Any trip to South Africa was always going to include a meeting with them and a trip to honour Alf.
Johan booked us into Will Wisp, a revamped hunting lodge, four kilometres down a dirt track, in the middle of the back of beyond. We all met up with Henk in the little town of Lindley and bumped off to Kromdraai – hundreds of acres of space and peace; grazing Brahmin cattle, a carpet of wild purple flowers, green grasslands and rocky ridges. Hard to imagine it as a scene of battle. Yet that is where Alf breathed his last, and where Henk has erected a plaque to his memory – from one soldier to another. ‘Anyone who tells you they survived a war because of their skill is mistaken, it’s all God’s will’, Henk told us. ‘That young man volunteered, he was brave, and I have respect for him as a soldier’.

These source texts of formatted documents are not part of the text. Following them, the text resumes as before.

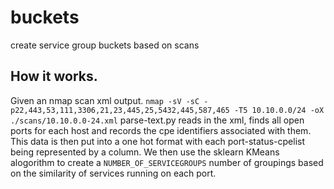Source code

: # buckets
create service group buckets based on scans

## How it works.
Given an nmap scan xml output.
`nmap -sV -sC -p22,443,53,111,3306,21,23,445,25,5432,445,587,465 -T5 10.10.0.0/24 -oX ./scans/10.10.0.0-24.xml`
parse-text.py reads in the xml, finds all open ports for each host and records the cpe identifiers associated with them.
This data is then put into a one hot format with each port-status-cpelist being represented by a column.
We then use the sklearn KMeans alogorithm to create a `NUMBER_OF_SERVICEGROUPS` number of groupings based on the similarity of services running on each port.
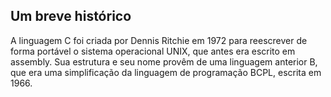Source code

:  ## Um breve histórico

 A linguagem C foi criada por Dennis Ritchie em 1972 para reescrever de forma portável o sistema operacional UNIX, que antes era escrito em assembly. Sua estrutura e seu nome provêm de uma linguagem anterior B, que era uma simplificação da linguagem de programação BCPL, escrita em 1966.
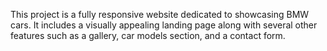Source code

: This project is a fully responsive website dedicated to showcasing BMW cars. It includes a visually appealing landing page along with several other features such as a gallery, car models section, and a contact form. 
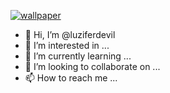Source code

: <a href="https://ibb.co/yBjKSrz"><img src="https://i.ibb.co/yBjKSrz/wallpaper.jpg" alt="wallpaper" border="0"></a>


- 👋 Hi, I’m @luziferdevil
- 👀 I’m interested in ...
- 🌱 I’m currently learning ...
- 💞️ I’m looking to collaborate on ...
- 📫 How to reach me ...

<!---
luziferdevil/luziferdevil is a ✨ special ✨ repository because its `README.md` (this file) appears on your GitHub profile.
You can click the Preview link to take a look at your changes.
--->
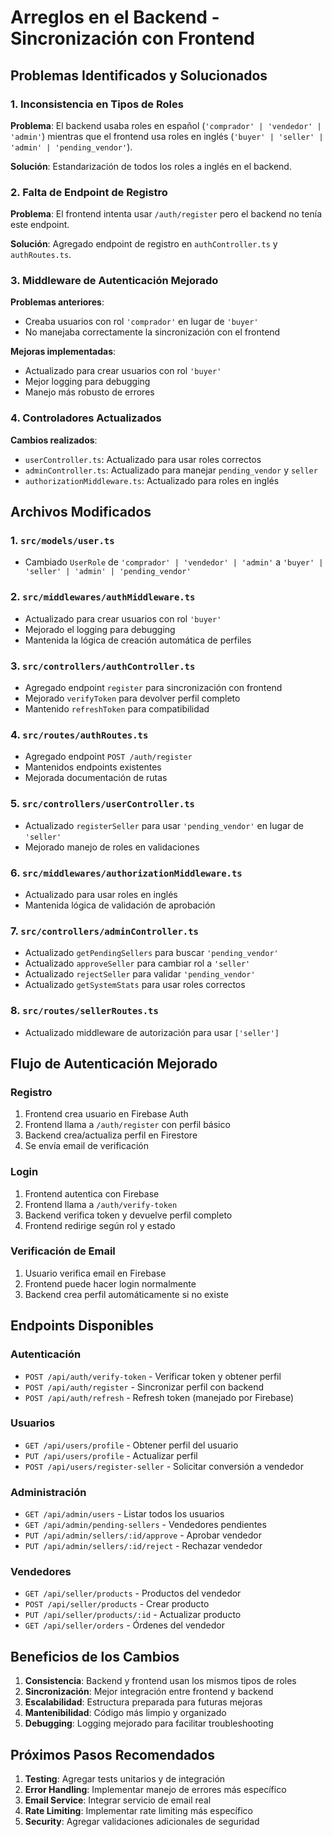 # Arreglos en el Backend - Sincronización con Frontend

## Problemas Identificados y Solucionados

### 1. Inconsistencia en Tipos de Roles
**Problema**: El backend usaba roles en español (`'comprador' | 'vendedor' | 'admin'`) mientras que el frontend usa roles en inglés (`'buyer' | 'seller' | 'admin' | 'pending_vendor'`).

**Solución**: Estandarización de todos los roles a inglés en el backend.

### 2. Falta de Endpoint de Registro
**Problema**: El frontend intenta usar `/auth/register` pero el backend no tenía este endpoint.

**Solución**: Agregado endpoint de registro en `authController.ts` y `authRoutes.ts`.

### 3. Middleware de Autenticación Mejorado
**Problemas anteriores**:
- Creaba usuarios con rol `'comprador'` en lugar de `'buyer'`
- No manejaba correctamente la sincronización con el frontend

**Mejoras implementadas**:
- Actualizado para crear usuarios con rol `'buyer'`
- Mejor logging para debugging
- Manejo más robusto de errores

### 4. Controladores Actualizados
**Cambios realizados**:
- `userController.ts`: Actualizado para usar roles correctos
- `adminController.ts`: Actualizado para manejar `pending_vendor` y `seller`
- `authorizationMiddleware.ts`: Actualizado para roles en inglés

## Archivos Modificados

### 1. `src/models/user.ts`
- Cambiado `UserRole` de `'comprador' | 'vendedor' | 'admin'` a `'buyer' | 'seller' | 'admin' | 'pending_vendor'`

### 2. `src/middlewares/authMiddleware.ts`
- Actualizado para crear usuarios con rol `'buyer'`
- Mejorado el logging para debugging
- Mantenida la lógica de creación automática de perfiles

### 3. `src/controllers/authController.ts`
- Agregado endpoint `register` para sincronización con frontend
- Mejorado `verifyToken` para devolver perfil completo
- Mantenido `refreshToken` para compatibilidad

### 4. `src/routes/authRoutes.ts`
- Agregado endpoint `POST /auth/register`
- Mantenidos endpoints existentes
- Mejorada documentación de rutas

### 5. `src/controllers/userController.ts`
- Actualizado `registerSeller` para usar `'pending_vendor'` en lugar de `'seller'`
- Mejorado manejo de roles en validaciones

### 6. `src/middlewares/authorizationMiddleware.ts`
- Actualizado para usar roles en inglés
- Mantenida lógica de validación de aprobación

### 7. `src/controllers/adminController.ts`
- Actualizado `getPendingSellers` para buscar `'pending_vendor'`
- Actualizado `approveSeller` para cambiar rol a `'seller'`
- Actualizado `rejectSeller` para validar `'pending_vendor'`
- Actualizado `getSystemStats` para usar roles correctos

### 8. `src/routes/sellerRoutes.ts`
- Actualizado middleware de autorización para usar `['seller']`

## Flujo de Autenticación Mejorado

### Registro
1. Frontend crea usuario en Firebase Auth
2. Frontend llama a `/auth/register` con perfil básico
3. Backend crea/actualiza perfil en Firestore
4. Se envía email de verificación

### Login
1. Frontend autentica con Firebase
2. Frontend llama a `/auth/verify-token`
3. Backend verifica token y devuelve perfil completo
4. Frontend redirige según rol y estado

### Verificación de Email
1. Usuario verifica email en Firebase
2. Frontend puede hacer login normalmente
3. Backend crea perfil automáticamente si no existe

## Endpoints Disponibles

### Autenticación
- `POST /api/auth/verify-token` - Verificar token y obtener perfil
- `POST /api/auth/register` - Sincronizar perfil con backend
- `POST /api/auth/refresh` - Refresh token (manejado por Firebase)

### Usuarios
- `GET /api/users/profile` - Obtener perfil del usuario
- `PUT /api/users/profile` - Actualizar perfil
- `POST /api/users/register-seller` - Solicitar conversión a vendedor

### Administración
- `GET /api/admin/users` - Listar todos los usuarios
- `GET /api/admin/pending-sellers` - Vendedores pendientes
- `PUT /api/admin/sellers/:id/approve` - Aprobar vendedor
- `PUT /api/admin/sellers/:id/reject` - Rechazar vendedor

### Vendedores
- `GET /api/seller/products` - Productos del vendedor
- `POST /api/seller/products` - Crear producto
- `PUT /api/seller/products/:id` - Actualizar producto
- `GET /api/seller/orders` - Órdenes del vendedor

## Beneficios de los Cambios

1. **Consistencia**: Backend y frontend usan los mismos tipos de roles
2. **Sincronización**: Mejor integración entre frontend y backend
3. **Escalabilidad**: Estructura preparada para futuras mejoras
4. **Mantenibilidad**: Código más limpio y organizado
5. **Debugging**: Logging mejorado para facilitar troubleshooting

## Próximos Pasos Recomendados

1. **Testing**: Agregar tests unitarios y de integración
2. **Error Handling**: Implementar manejo de errores más específico
3. **Email Service**: Integrar servicio de email real
4. **Rate Limiting**: Implementar rate limiting más específico
5. **Security**: Agregar validaciones adicionales de seguridad 
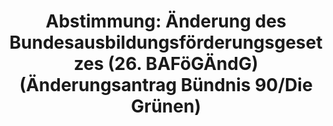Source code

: ---
abstimmung:
  abstimmung: 6
  bundestagssitzung: 101
  datum: 16. Mai 2019
  legislaturperiode: 19
categories:
- Ausbildung
- Bildung
- Finanzen
data:
- title: Abstimmungsergebnis 20190516_2-data.pdf
  url: /res/2021-btw/abstimmungsergebnisse/20190516_2-data.pdf
- title: Abstimmungsergebnis 20190516_2_xls-data.xls
  url: /res/2021-btw/abstimmungsergebnisse/20190516_2_xls-data.xls
- title: Abstimmungsergebnis 20190516_2_xls-datacsv
  url: /res/2021-btw/abstimmungsergebnisse/csv/20190516_2_xls-datacsv
documents:
- local: /res/2021-btw/drucksachen/08749.pdf
  title: Drucksache 19/08749
  url: https://dip21.bundestag.de/dip21/btd/19/087/1908749.pdf
- local: /res/2021-btw/drucksachen/10255.pdf
  title: Drucksache 19/10255
  url: https://dip21.bundestag.de/dip21/btd/19/102/1910255.pdf
ergebnis:
  AfD:
    enthaltung: 0
    gesamt: 91
    ja: 0
    nein: 77
    nichtabgegeben: 14
    ungueltig: 0
  Bündnis 90/Die Grünen:
    enthaltung: 0
    gesamt: 67
    ja: 61
    nein: 0
    nichtabgegeben: 6
    ungueltig: 0
  Die Linke:
    enthaltung: 0
    gesamt: 69
    ja: 60
    nein: 0
    nichtabgegeben: 9
    ungueltig: 0
  FDP:
    enthaltung: 61
    gesamt: 80
    ja: 0
    nein: 0
    nichtabgegeben: 19
    ungueltig: 0
  cdu/csu:
    enthaltung: 0
    gesamt: 246
    ja: 0
    nein: 213
    nichtabgegeben: 33
    ungueltig: 0
  file: 20190516_2_xls-data.xls
  fraktionslos:
    enthaltung: 1
    gesamt: 4
    ja: 1
    nein: 1
    nichtabgegeben: 1
    ungueltig: 0
  spd:
    enthaltung: 0
    gesamt: 152
    ja: 0
    nein: 139
    nichtabgegeben: 13
    ungueltig: 0
layout: abstimmung
links:
- title: Link zu bundestag.de
  url: https://www.bundestag.de/parlament/plenum/abstimmung/abstimmung?id=602
preview: 'Deutscher Bundestag


  101. Sitzung des Deutschen Bundestages

  am Donnerstag, 16. Mai 2019


  Endgültiges Ergebnis der Namentlichen Abstimmung Nr. 6


  Änderungsantrag der Abgeordneten Kai Gehring, Dr. Anna Christmann, Margit Stumpp,

  weiterer Abgeordneter und der Fraktion BÜNDNIS 90/DIE GRÜNEN

  zu der zweiten Beratung des Gesetzentwurfs der Bundesregierung

  Entwurf eines Sechsundzwanzigsten Gesetzes zur Änderung des

  Bundesausbildungsfördergesetzes (26. BAföGÄndG)

  - Drucksachen 19/8749, 18/10249 und 19/10255 -'
tags:
- Ausbildung
- BAföG
- Forschung
- Hochschulen
title: 'Abstimmung: Änderung des Bundesausbildungsförderungsgesetzes (26. BAFöGÄndG)
  (Änderungsantrag Bündnis 90/Die Grünen)'
---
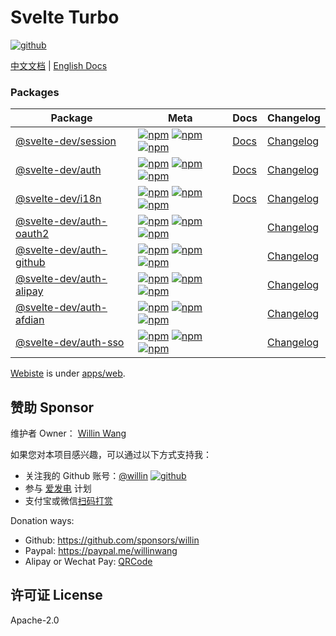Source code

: # Svelte Turbo

[![github](https://img.shields.io/github/followers/willin.svg?style=social&label=Followers)](https://github.com/willin)

[中文文档](https://svelte.js.cool) | [English Docs](https://svelte.js.cool/en)

### Packages

| Package                                          | Meta                                                                                                                                                                                                                                                                                                                                                                                                                                         | Docs                                         | Changelog                                      |
| ------------------------------------------------ | -------------------------------------------------------------------------------------------------------------------------------------------------------------------------------------------------------------------------------------------------------------------------------------------------------------------------------------------------------------------------------------------------------------------------------------------- | -------------------------------------------- | ---------------------------------------------- |
| [@svelte-dev/session](packages/session/)         | [![npm](https://img.shields.io/npm/v/@svelte-dev/session?style=flat-square&logo=npm)](https://npmjs.org/package/@svelte-dev/session) [![npm](https://img.shields.io/npm/dm/@svelte-dev/session?style=flat-square&label=down)](https://npmjs.org/package/@svelte-dev/session) [![npm](https://img.shields.io/npm/dt/@svelte-dev/session?style=flat-square&label=down)](https://npmjs.org/package/@svelte-dev/session)                         | [Docs](https://svelte.js.cool/docs/session/) | [Changelog](packages/session/CHANGELOG.md)     |
| [@svelte-dev/auth](packages/auth/)               | [![npm](https://img.shields.io/npm/v/@svelte-dev/auth?style=flat-square&logo=npm)](https://npmjs.org/package/@svelte-dev/auth) [![npm](https://img.shields.io/npm/dm/@svelte-dev/auth?style=flat-square&label=down)](https://npmjs.org/package/@svelte-dev/auth) [![npm](https://img.shields.io/npm/dt/@svelte-dev/auth?style=flat-square&label=down)](https://npmjs.org/package/@svelte-dev/auth)                                           | [Docs](https://svelte.js.cool/docs/auth/)    | [Changelog](packages/auth/CHANGELOG.md)        |
| [@svelte-dev/i18n](packages/i18n/)               | [![npm](https://img.shields.io/npm/v/@svelte-dev/i18n?style=flat-square&logo=npm)](https://npmjs.org/package/@svelte-dev/i18n) [![npm](https://img.shields.io/npm/dm/@svelte-dev/i18n?style=flat-square&label=down)](https://npmjs.org/package/@svelte-dev/i18n) [![npm](https://img.shields.io/npm/dt/@svelte-dev/i18n?style=flat-square&label=down)](https://npmjs.org/package/@svelte-dev/i18n)                                           | [Docs](https://svelte.js.cool/docs/i18n/)    | [Changelog](packages/i18n/CHANGELOG.md)        |
| [@svelte-dev/auth-oauth2](packages/auth-oauth2/) | [![npm](https://img.shields.io/npm/v/@svelte-dev/auth-oauth2?style=flat-square&logo=npm)](https://npmjs.org/package/@svelte-dev/auth-oauth2) [![npm](https://img.shields.io/npm/dm/@svelte-dev/auth-oauth2?style=flat-square&label=down)](https://npmjs.org/package/@svelte-dev/auth-oauth2) [![npm](https://img.shields.io/npm/dt/@svelte-dev/auth-oauth2?style=flat-square&label=down)](https://npmjs.org/package/@svelte-dev/auth-oauth2) |                                              | [Changelog](packages/auth-oauth2/CHANGELOG.md) |
| [@svelte-dev/auth-github](packages/auth-github/) | [![npm](https://img.shields.io/npm/v/@svelte-dev/auth-github?style=flat-square&logo=npm)](https://npmjs.org/package/@svelte-dev/auth-github) [![npm](https://img.shields.io/npm/dm/@svelte-dev/auth-github?style=flat-square&label=down)](https://npmjs.org/package/@svelte-dev/auth-github) [![npm](https://img.shields.io/npm/dt/@svelte-dev/auth-github?style=flat-square&label=down)](https://npmjs.org/package/@svelte-dev/auth-github) |                                              | [Changelog](packages/auth-github/CHANGELOG.md) |
| [@svelte-dev/auth-alipay](packages/auth-alipay/) | [![npm](https://img.shields.io/npm/v/@svelte-dev/auth-alipay?style=flat-square&logo=npm)](https://npmjs.org/package/@svelte-dev/auth-alipay) [![npm](https://img.shields.io/npm/dm/@svelte-dev/auth-alipay?style=flat-square&label=down)](https://npmjs.org/package/@svelte-dev/auth-alipay) [![npm](https://img.shields.io/npm/dt/@svelte-dev/auth-alipay?style=flat-square&label=down)](https://npmjs.org/package/@svelte-dev/auth-alipay) |                                              | [Changelog](packages/auth-alipay/CHANGELOG.md) |
| [@svelte-dev/auth-afdian](packages/auth-afdian/) | [![npm](https://img.shields.io/npm/v/@svelte-dev/auth-afdian?style=flat-square&logo=npm)](https://npmjs.org/package/@svelte-dev/auth-afdian) [![npm](https://img.shields.io/npm/dm/@svelte-dev/auth-afdian?style=flat-square&label=down)](https://npmjs.org/package/@svelte-dev/auth-afdian) [![npm](https://img.shields.io/npm/dt/@svelte-dev/auth-afdian?style=flat-square&label=down)](https://npmjs.org/package/@svelte-dev/auth-afdian) |                                              | [Changelog](packages/auth-afdian/CHANGELOG.md) |
| [@svelte-dev/auth-sso](packages/auth-sso/)       | [![npm](https://img.shields.io/npm/v/@svelte-dev/auth-sso?style=flat-square&logo=npm)](https://npmjs.org/package/@svelte-dev/auth-sso) [![npm](https://img.shields.io/npm/dm/@svelte-dev/auth-sso?style=flat-square&label=down)](https://npmjs.org/package/@svelte-dev/auth-sso) [![npm](https://img.shields.io/npm/dt/@svelte-dev/auth-sso?style=flat-square&label=down)](https://npmjs.org/package/@svelte-dev/auth-sso)                   |                                              | [Changelog](packages/auth-sso/CHANGELOG.md)    |

[Webiste](https://svelte.js.cool) is under [apps/web](apps/web/).

## 赞助 Sponsor

维护者 Owner： [Willin Wang](https://willin.wang)

如果您对本项目感兴趣，可以通过以下方式支持我：

- 关注我的 Github 账号：[@willin](https://github.com/willin) [![github](https://img.shields.io/github/followers/willin.svg?style=social&label=Followers)](https://github.com/willin)
- 参与 [爱发电](https://afdian.net/@willin) 计划
- 支付宝或微信[扫码打赏](https://user-images.githubusercontent.com/1890238/89126156-0f3eeb80-d516-11ea-9046-5a3a5d59b86b.png)

Donation ways:

- Github: <https://github.com/sponsors/willin>
- Paypal: <https://paypal.me/willinwang>
- Alipay or Wechat Pay: [QRCode](https://user-images.githubusercontent.com/1890238/89126156-0f3eeb80-d516-11ea-9046-5a3a5d59b86b.png)

## 许可证 License

Apache-2.0
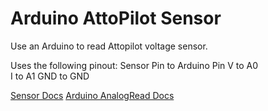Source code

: Arduino AttoPilot Sensor
========================

Use an Arduino to read Attopilot voltage sensor.

Uses the following pinout:
Sensor Pin to Arduino Pin
V to A0			
I to A1
GND	to GND


[Sensor Docs](http://dlnmh9ip6v2uc.cloudfront.net/datasheets/Sensors/Current/DC%20Voltage%20and%20Current%20Sense%20PCB%20with%20Analog%20Output.pdf)
[Arduino AnalogRead Docs](http://arduino.cc/en/Reference/analogRead)
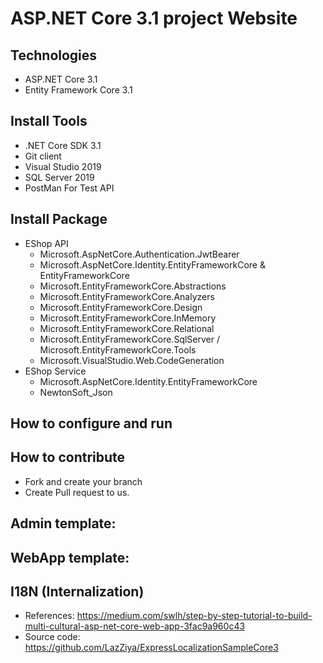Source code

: # ASP.NET Core 3.1 project Website
## Technologies
  - ASP.NET Core 3.1
  - Entity Framework Core 3.1
## Install Tools
 - .NET Core SDK 3.1
 -  Git client
 -  Visual Studio 2019
 -  SQL Server 2019
 -  PostMan For Test API
## Install Package
   - EShop API
     * Microsoft.AspNetCore.Authentication.JwtBearer
     * Microsoft.AspNetCore.Identity.EntityFrameworkCore & EntityFrameworkCore
     * Microsoft.EntityFrameworkCore.Abstractions
     * Microsoft.EntityFrameworkCore.Analyzers
     * Microsoft.EntityFrameworkCore.Design
     * Microsoft.EntityFrameworkCore.InMemory
     * Microsoft.EntityFrameworkCore.Relational
     * Microsoft.EntityFrameworkCore.SqlServer / Microsoft.EntityFrameworkCore.Tools
     * Microsoft.VisualStudio.Web.CodeGeneration
   - EShop Service
     * Microsoft.AspNetCore.Identity.EntityFrameworkCore 
     * NewtonSoft_Json

## How to configure and run

## How to contribute
 - Fork and create your branch
 - Create Pull request to us.
## Admin template: 
## WebApp template: 
## I18N (Internalization)
 - References: https://medium.com/swlh/step-by-step-tutorial-to-build-multi-cultural-asp-net-core-web-app-3fac9a960c43
 - Source code: https://github.com/LazZiya/ExpressLocalizationSampleCore3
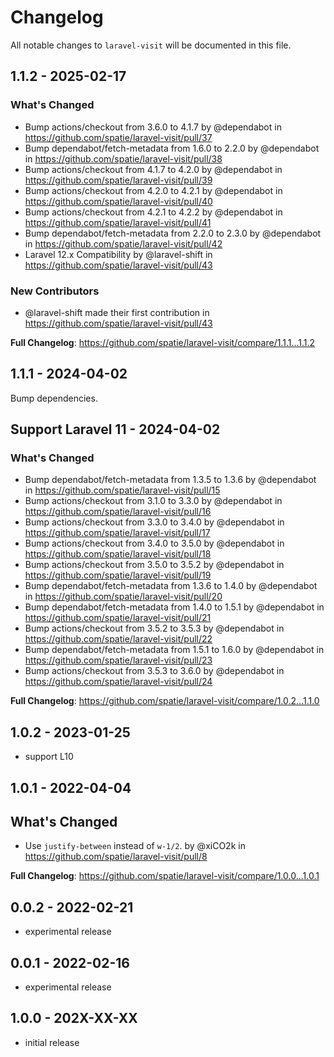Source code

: # Changelog

All notable changes to `laravel-visit` will be documented in this file.

## 1.1.2 - 2025-02-17

### What's Changed

* Bump actions/checkout from 3.6.0 to 4.1.7 by @dependabot in https://github.com/spatie/laravel-visit/pull/37
* Bump dependabot/fetch-metadata from 1.6.0 to 2.2.0 by @dependabot in https://github.com/spatie/laravel-visit/pull/38
* Bump actions/checkout from 4.1.7 to 4.2.0 by @dependabot in https://github.com/spatie/laravel-visit/pull/39
* Bump actions/checkout from 4.2.0 to 4.2.1 by @dependabot in https://github.com/spatie/laravel-visit/pull/40
* Bump actions/checkout from 4.2.1 to 4.2.2 by @dependabot in https://github.com/spatie/laravel-visit/pull/41
* Bump dependabot/fetch-metadata from 2.2.0 to 2.3.0 by @dependabot in https://github.com/spatie/laravel-visit/pull/42
* Laravel 12.x Compatibility by @laravel-shift in https://github.com/spatie/laravel-visit/pull/43

### New Contributors

* @laravel-shift made their first contribution in https://github.com/spatie/laravel-visit/pull/43

**Full Changelog**: https://github.com/spatie/laravel-visit/compare/1.1.1...1.1.2

## 1.1.1 - 2024-04-02

Bump dependencies.

## Support Laravel 11 - 2024-04-02

### What's Changed

* Bump dependabot/fetch-metadata from 1.3.5 to 1.3.6 by @dependabot in https://github.com/spatie/laravel-visit/pull/15
* Bump actions/checkout from 3.1.0 to 3.3.0 by @dependabot in https://github.com/spatie/laravel-visit/pull/16
* Bump actions/checkout from 3.3.0 to 3.4.0 by @dependabot in https://github.com/spatie/laravel-visit/pull/17
* Bump actions/checkout from 3.4.0 to 3.5.0 by @dependabot in https://github.com/spatie/laravel-visit/pull/18
* Bump actions/checkout from 3.5.0 to 3.5.2 by @dependabot in https://github.com/spatie/laravel-visit/pull/19
* Bump dependabot/fetch-metadata from 1.3.6 to 1.4.0 by @dependabot in https://github.com/spatie/laravel-visit/pull/20
* Bump dependabot/fetch-metadata from 1.4.0 to 1.5.1 by @dependabot in https://github.com/spatie/laravel-visit/pull/21
* Bump actions/checkout from 3.5.2 to 3.5.3 by @dependabot in https://github.com/spatie/laravel-visit/pull/22
* Bump dependabot/fetch-metadata from 1.5.1 to 1.6.0 by @dependabot in https://github.com/spatie/laravel-visit/pull/23
* Bump actions/checkout from 3.5.3 to 3.6.0 by @dependabot in https://github.com/spatie/laravel-visit/pull/24

**Full Changelog**: https://github.com/spatie/laravel-visit/compare/1.0.2...1.1.0

## 1.0.2 - 2023-01-25

- support L10

## 1.0.1 - 2022-04-04

## What's Changed

- Use `justify-between` instead of `w-1/2`. by @xiCO2k in https://github.com/spatie/laravel-visit/pull/8

**Full Changelog**: https://github.com/spatie/laravel-visit/compare/1.0.0...1.0.1

## 0.0.2 - 2022-02-21

- experimental release

## 0.0.1 - 2022-02-16

- experimental release

## 1.0.0 - 202X-XX-XX

- initial release
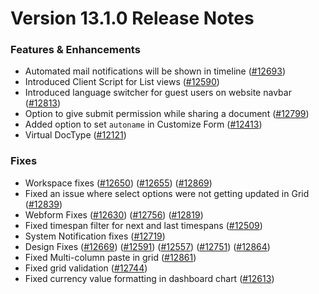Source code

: # Version 13.1.0 Release Notes

### Features & Enhancements

- Automated mail notifications will be shown in timeline ([#12693](https://github.com/epiusegs/frappe/pull/12693))
- Introduced Client Script for List views ([#12590](https://github.com/epiusegs/frappe/pull/12590))
- Introduced language switcher for guest users on website navbar ([#12813](https://github.com/epiusegs/frappe/pull/12813))
- Option to give submit permission while sharing a document ([#12799](https://github.com/epiusegs/frappe/pull/12799))
- Added option to set `autoname` in Customize Form ([#12413](https://github.com/epiusegs/frappe/pull/12413))
- Virtual DocType ([#12121](https://github.com/epiusegs/frappe/pull/12121))

### Fixes

- Workspace fixes ([#12650](https://github.com/epiusegs/frappe/pull/12650)) ([#12655](https://github.com/epiusegs/frappe/pull/12655)) ([#12869](https://github.com/epiusegs/frappe/pull/12869))
- Fixed an issue where select options were not getting updated in Grid ([#12839](https://github.com/epiusegs/frappe/pull/12839))
- Webform Fixes ([#12630](https://github.com/epiusegs/frappe/pull/12630)) ([#12756](https://github.com/epiusegs/frappe/pull/12756)) ([#12819](https://github.com/epiusegs/frappe/pull/12819))
- Fixed timespan filter for next and last timespans ([#12509](https://github.com/epiusegs/frappe/pull/12509))
- System Notification fixes ([#12719](https://github.com/epiusegs/frappe/pull/12719))
- Design Fixes ([#12669](https://github.com/epiusegs/frappe/pull/12669)) ([#12591](https://github.com/epiusegs/frappe/pull/12591)) ([#12557](https://github.com/epiusegs/frappe/pull/12557)) ([#12751](https://github.com/epiusegs/frappe/pull/12751)) ([#12864](https://github.com/epiusegs/frappe/pull/12864))
- Fixed Multi-column paste in grid ([#12861](https://github.com/epiusegs/frappe/pull/12861))
- Fixed grid validation ([#12744](https://github.com/epiusegs/frappe/pull/12744))
- Fixed currency value formatting in dashboard chart ([#12613](https://github.com/epiusegs/frappe/pull/12613))
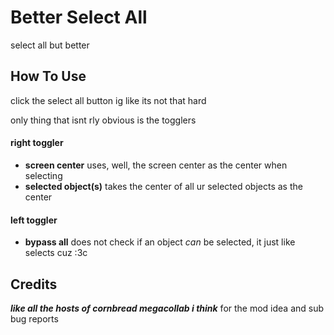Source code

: # Better Select All
select all but better

## How To Use
click the select all button ig like its not that hard

only thing that isnt rly obvious is the togglers

#### right toggler
- **screen center** uses, well, the screen center as the center when selecting
- **selected object(s)** takes the center of all ur selected objects as the center

#### left toggler
- **bypass all** does not check if an object *can* be selected, it just like selects cuz :3c 

## Credits
***like all the hosts of cornbread megacollab i think*** for the mod idea and sub bug reports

Suddenly, the peace was shattered. A rifle fired. A noise so loud, it was physical, bouncing inside my head, and buzzing inside my ears. The shock was enormous. Henk had fired a British 1899 Lee Enfield rifle. Just one shot; and it wasn’t fired at me. The Boers were expert snipers, he told us, and could fire in quick succession. Henk let rip again. Crack, crack, crack. ‘You want to try?’, he asked ‘Press the butt into your shoulder, keep it tight, line up the sights, here and here…’ The rifle was long, heavy and cumbersome. I fired and it kicked back. The stamina required to fire round after round must’ve been huge. Once in the hands of a British soldier, once in the hands of a Boer; who had it killed, who had it saved? A link to a long-ago war, a link to soldiers, men, sons, everyone and everything.
Henk’s story takes place on the other side of the war. His grandfather was only sixteen when he enlisted to fight. His great-great-grandfather was too old to fight, but was deported by the British – sent to Ceylon, lest he should provide aid to his kin and countrymen. Forced to leave his wife and children behind; they faced the war alone; had to flee their home as it was burned to the ground, and endure a concentration camp. On Henk’s living-room wall, a faded photograph of a four-year-old toddler – his great-grand uncle. He died in the camp. One war. So many people. So many memories.
Violence, war and cruelty transformed through chance, luck and a bit of research into friendship, respect, hospitality. ‘Hats off to Henk’, said another distant cousin of Alf, ‘who by most accounts should have been spitting on the spot, never mind erecting a plaque’.